Even as the GOP majority on the Supreme Court nears a decision that could overturn Roe v. Wade and Republican-controlled states race to impose new limits (or effective bans) on abortion, a January CNN poll found that nearly three-fourths of independents want to maintain the constitutional right to the procedure.

And then there’s the 45th president, who is incapable of staying out of the news:

For one thing, he remains about as unpopular among independents as Biden is. For another, he remains unusually visible, pressing his unfounded claims of fraud in the 2020 election, touting his admiration for Russian President Vladimir Putin amid the Ukraine invasion and confronting continued revelations about his campaign to overturn the election’s result, which culminated in the January 6 insurrection at the US Capitol last year.

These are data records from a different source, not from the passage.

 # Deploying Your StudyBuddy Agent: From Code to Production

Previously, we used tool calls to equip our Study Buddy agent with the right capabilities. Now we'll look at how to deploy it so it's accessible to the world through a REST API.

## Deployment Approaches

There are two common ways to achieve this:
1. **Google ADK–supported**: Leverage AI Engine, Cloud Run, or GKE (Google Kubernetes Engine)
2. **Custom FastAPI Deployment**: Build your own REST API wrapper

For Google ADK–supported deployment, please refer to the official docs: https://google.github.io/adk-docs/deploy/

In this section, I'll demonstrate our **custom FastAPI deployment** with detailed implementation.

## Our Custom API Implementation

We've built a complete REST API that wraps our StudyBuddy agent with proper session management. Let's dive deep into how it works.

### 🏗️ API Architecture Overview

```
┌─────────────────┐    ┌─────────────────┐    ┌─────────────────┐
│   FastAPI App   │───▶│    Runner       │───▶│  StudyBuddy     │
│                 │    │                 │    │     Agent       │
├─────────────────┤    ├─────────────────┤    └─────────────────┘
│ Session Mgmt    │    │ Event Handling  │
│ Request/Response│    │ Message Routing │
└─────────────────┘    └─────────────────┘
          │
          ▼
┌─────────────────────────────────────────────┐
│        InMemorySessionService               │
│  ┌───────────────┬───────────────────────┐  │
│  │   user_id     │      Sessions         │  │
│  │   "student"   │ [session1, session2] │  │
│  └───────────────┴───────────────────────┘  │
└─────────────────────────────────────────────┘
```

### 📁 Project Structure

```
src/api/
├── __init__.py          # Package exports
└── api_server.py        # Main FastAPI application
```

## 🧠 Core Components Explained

The question we really can’t answer now is whether future developments in Ukraine will help or hurt Biden’s popularity. Short of an outright Russian defeat or the deployment of U.S. troops, it’s not easy to envision a trajectory of events that will greatly affect Biden’s standing. The short-term economic fallout is likely to be negative; if it’s very negative, and Biden fails to make a Churchillian appeal for sacrifice, it could make it very hard for him to recover popular support for the most important “real life” indicator, particularly among independents.

What we do know is the party controlling the White House almost always loses ground in the midterms except for rare occasions where the president was unusually popular. And even if Biden’s job-approval rating stabilizes or modestly improves, he’s a long way from what he’d need for his party to triumph in November. As Vox’s Andrew Prokop recently put it:

The historical pattern is clear, and ominous for Joe Biden and Democrats this year: The president’s party usually does poorly in midterm elections.

“It’s not quite a law of physics, but it’s probably as close as you’re going to get in the social sciences,” says Carlos Algara, a professor of political science at Claremont Graduate University.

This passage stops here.